* _Exercise directions_
Repeat all of the entries, please, keeping each line exact.

* _Record set_
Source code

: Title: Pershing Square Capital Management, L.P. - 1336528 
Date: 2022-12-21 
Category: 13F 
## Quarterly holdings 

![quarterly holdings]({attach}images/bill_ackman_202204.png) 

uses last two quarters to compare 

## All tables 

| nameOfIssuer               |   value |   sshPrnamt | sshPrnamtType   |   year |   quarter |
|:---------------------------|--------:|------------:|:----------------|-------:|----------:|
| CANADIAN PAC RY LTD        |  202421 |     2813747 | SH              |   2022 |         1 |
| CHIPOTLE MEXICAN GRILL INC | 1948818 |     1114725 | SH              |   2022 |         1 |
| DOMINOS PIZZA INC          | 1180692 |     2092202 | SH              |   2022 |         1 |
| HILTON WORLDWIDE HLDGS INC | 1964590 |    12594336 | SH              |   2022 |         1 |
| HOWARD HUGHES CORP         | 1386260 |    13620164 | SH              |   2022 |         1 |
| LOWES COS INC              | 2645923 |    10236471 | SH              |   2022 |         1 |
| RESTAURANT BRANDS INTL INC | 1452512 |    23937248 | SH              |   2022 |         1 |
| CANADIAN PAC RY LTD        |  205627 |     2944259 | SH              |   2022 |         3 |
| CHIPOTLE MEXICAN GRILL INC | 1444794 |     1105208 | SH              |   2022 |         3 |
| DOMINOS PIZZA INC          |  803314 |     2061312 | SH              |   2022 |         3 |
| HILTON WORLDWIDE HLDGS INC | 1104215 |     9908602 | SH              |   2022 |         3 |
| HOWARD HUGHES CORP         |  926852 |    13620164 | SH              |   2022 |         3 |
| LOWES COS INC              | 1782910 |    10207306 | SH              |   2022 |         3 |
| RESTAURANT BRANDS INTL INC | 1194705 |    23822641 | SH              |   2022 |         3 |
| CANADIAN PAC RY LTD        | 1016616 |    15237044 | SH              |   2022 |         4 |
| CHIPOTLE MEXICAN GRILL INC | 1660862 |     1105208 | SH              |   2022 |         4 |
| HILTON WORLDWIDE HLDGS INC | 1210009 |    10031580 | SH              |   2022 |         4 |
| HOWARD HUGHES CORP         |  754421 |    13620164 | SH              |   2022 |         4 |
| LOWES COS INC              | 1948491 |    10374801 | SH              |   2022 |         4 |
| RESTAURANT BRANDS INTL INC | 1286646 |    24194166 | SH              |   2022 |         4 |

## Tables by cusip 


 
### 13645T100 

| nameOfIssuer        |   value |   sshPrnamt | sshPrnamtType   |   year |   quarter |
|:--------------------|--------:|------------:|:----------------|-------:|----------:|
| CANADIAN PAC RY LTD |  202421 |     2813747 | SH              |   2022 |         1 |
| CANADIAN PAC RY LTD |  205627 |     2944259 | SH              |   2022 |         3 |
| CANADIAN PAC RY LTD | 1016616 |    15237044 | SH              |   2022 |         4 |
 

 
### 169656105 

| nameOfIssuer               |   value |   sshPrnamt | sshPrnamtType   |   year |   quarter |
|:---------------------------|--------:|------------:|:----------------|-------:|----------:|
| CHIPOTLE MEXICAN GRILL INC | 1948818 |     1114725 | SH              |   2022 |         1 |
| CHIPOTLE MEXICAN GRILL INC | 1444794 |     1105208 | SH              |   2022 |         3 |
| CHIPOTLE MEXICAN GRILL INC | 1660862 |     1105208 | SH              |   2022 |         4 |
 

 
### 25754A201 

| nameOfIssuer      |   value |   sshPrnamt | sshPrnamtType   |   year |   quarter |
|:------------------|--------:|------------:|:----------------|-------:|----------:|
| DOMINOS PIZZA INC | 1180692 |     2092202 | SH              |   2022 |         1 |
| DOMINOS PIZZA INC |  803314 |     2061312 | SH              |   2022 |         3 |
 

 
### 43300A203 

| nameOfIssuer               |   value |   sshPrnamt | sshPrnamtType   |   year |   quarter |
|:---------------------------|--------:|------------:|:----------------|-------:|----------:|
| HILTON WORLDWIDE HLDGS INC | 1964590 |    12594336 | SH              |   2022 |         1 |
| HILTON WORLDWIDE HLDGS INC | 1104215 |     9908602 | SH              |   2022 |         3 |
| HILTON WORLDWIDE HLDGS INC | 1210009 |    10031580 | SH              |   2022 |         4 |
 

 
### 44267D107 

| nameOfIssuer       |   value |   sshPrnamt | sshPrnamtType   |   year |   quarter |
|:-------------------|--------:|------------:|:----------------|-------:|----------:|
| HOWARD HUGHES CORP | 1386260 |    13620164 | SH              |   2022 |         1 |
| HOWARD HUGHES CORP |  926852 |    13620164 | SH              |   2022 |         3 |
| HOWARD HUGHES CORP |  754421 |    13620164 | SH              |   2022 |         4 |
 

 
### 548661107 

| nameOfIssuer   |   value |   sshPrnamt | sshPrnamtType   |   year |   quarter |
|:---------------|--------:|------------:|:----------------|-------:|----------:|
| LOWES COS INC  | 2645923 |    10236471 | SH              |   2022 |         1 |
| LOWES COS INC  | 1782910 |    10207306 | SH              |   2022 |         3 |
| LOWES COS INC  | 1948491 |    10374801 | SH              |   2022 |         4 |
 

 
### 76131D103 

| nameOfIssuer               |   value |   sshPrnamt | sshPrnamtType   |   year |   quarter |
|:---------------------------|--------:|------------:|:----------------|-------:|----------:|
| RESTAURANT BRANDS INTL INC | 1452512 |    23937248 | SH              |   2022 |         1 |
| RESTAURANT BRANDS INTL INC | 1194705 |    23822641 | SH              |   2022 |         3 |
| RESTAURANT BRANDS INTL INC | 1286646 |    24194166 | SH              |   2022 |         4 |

* _Exercise response_
Source code

: Title: Pershing Square Capital Management, L.P. - 1336528 
Date: 2022-12-21 
Category: 13F 
## Quarterly holdings 

![quarterly holdings]({attach}images/bill_ackman_202204.png) 

uses last two quarters to compare 

## All tables 

| nameOfIssuer               |   value |   sshPrnamt | sshPrnamtType   |   year |   quarter |
|:---------------------------|--------:|------------:|:----------------|-------:|----------:|
| CANADIAN PAC RY LTD        |  202421 |     2813747 | SH              |   2022 |         1 |
| CHIPOTLE MEXICAN GRILL INC | 1948818 |     1114725 | SH              |   2022 |         1 |
| DOMINOS PIZZA INC          | 1180692 |     2092202 | SH              |   2022 |         1 |
| HILTON WORLDWIDE HLDGS INC | 1964590 |    12594336 | SH              |   2022 |         1 |
| HOWARD HUGHES CORP         | 1386260 |    13620164 | SH              |   2022 |         1 |
| LOWES COS INC              | 2645923 |    10236471 | SH              |   2022 |         1 |
| RESTAURANT BRANDS INTL INC | 1452512 |    23937248 | SH              |   2022 |         1 |
| CANADIAN PAC RY LTD        |  205627 |     2944259 | SH              |   2022 |         3 |
| CHIPOTLE MEXICAN GRILL INC | 1444794 |     1105208 | SH              |   2022 |         3 |
| DOMINOS PIZZA INC          |  803314 |     2061312 | SH              |   2022 |         3 |
| HILTON WORLDWIDE HLDGS INC | 1104215 |     9908602 | SH              |   2022 |         3 |
| HOWARD HUGHES CORP         |  926852 |    13620164 | SH              |   2022 |         3 |
| LOWES COS INC              | 1782910 |    10207306 | SH              |   2022 |         3 |
| RESTAURANT BRANDS INTL INC | 1194705 |    23822641 | SH              |   2022 |         3 |
| CANADIAN PAC RY LTD        | 1016616 |    15237044 | SH              |   2022 |         4 |
| CHIPOTLE MEXICAN GRILL INC | 1660862 |     1105208 | SH              |   2022 |         4 |
| HILTON WORLDWIDE HLDGS INC | 1210009 |    10031580 | SH              |   2022 |         4 |
| HOWARD HUGHES CORP         |  754421 |    13620164 | SH              |   2022 |         4 |
| LOWES COS INC              | 1948491 |    10374801 | SH              |   2022 |         4 |
| RESTAURANT BRANDS INTL INC | 1286646 |    24194166 | SH              |   2022 |         4 |

## Tables by cusip 


 
### 13645T100 

| nameOfIssuer        |   value |   sshPrnamt | sshPrnamtType   |   year |   quarter |
|:--------------------|--------:|------------:|:----------------|-------:|----------:|
| CANADIAN PAC RY LTD |  202421 |     2813747 | SH              |   2022 |         1 |
| CANADIAN PAC RY LTD |  205627 |     2944259 | SH              |   2022 |         3 |
| CANADIAN PAC RY LTD | 1016616 |    15237044 | SH              |   2022 |         4 |
 

 
### 169656105 

| nameOfIssuer               |   value |   sshPrnamt | sshPrnamtType   |   year |   quarter |
|:---------------------------|--------:|------------:|:----------------|-------:|----------:|
| CHIPOTLE MEXICAN GRILL INC | 1948818 |     1114725 | SH              |   2022 |         1 |
| CHIPOTLE MEXICAN GRILL INC | 1444794 |     1105208 | SH              |   2022 |         3 |
| CHIPOTLE MEXICAN GRILL INC | 1660862 |     1105208 | SH              |   2022 |         4 |
 

 
### 25754A201 

| nameOfIssuer      |   value |   sshPrnamt | sshPrnamtType   |   year |   quarter |
|:------------------|--------:|------------:|:----------------|-------:|----------:|
| DOMINOS PIZZA INC | 1180692 |     2092202 | SH              |   2022 |         1 |
| DOMINOS PIZZA INC |  803314 |     2061312 | SH              |   2022 |         3 |
 

 
### 43300A203 

| nameOfIssuer               |   value |   sshPrnamt | sshPrnamtType   |   year |   quarter |
|:---------------------------|--------:|------------:|:----------------|-------:|----------:|
| HILTON WORLDWIDE HLDGS INC | 1964590 |    12594336 | SH              |   2022 |         1 |
| HILTON WORLDWIDE HLDGS INC | 1104215 |     9908602 | SH              |   2022 |         3 |
| HILTON WORLDWIDE HLDGS INC | 1210009 |    10031580 | SH              |   2022 |         4 |
 

 
### 44267D107 

| nameOfIssuer       |   value |   sshPrnamt | sshPrnamtType   |   year |   quarter |
|:-------------------|--------:|------------:|:----------------|-------:|----------:|
| HOWARD HUGHES CORP | 1386260 |    13620164 | SH              |   2022 |         1 |
| HOWARD HUGHES CORP |  926852 |    13620164 | SH              |   2022 |         3 |
| HOWARD HUGHES CORP |  754421 |    13620164 | SH              |   2022 |         4 |
 

 
### 548661107 

| nameOfIssuer   |   value |   sshPrnamt | sshPrnamtType   |   year |   quarter |
|:---------------|--------:|------------:|:----------------|-------:|----------:|
| LOWES COS INC  | 2645923 |    10236471 | SH              |   2022 |         1 |
| LOWES COS INC  | 1782910 |    10207306 | SH              |   2022 |         3 |
| LOWES COS INC  | 1948491 |    10374801 | SH              |   2022 |         4 |
 

 
### 76131D103 

| nameOfIssuer               |   value |   sshPrnamt | sshPrnamtType   |   year |   quarter |
|:---------------------------|--------:|------------:|:----------------|-------:|----------:|
| RESTAURANT BRANDS INTL INC | 1452512 |    23937248 | SH              |   2022 |         1 |
| RESTAURANT BRANDS INTL INC | 1194705 |    23822641 | SH              |   2022 |         3 |
| RESTAURANT BRANDS INTL INC | 1286646 |    24194166 | SH              |   2022 |         4 |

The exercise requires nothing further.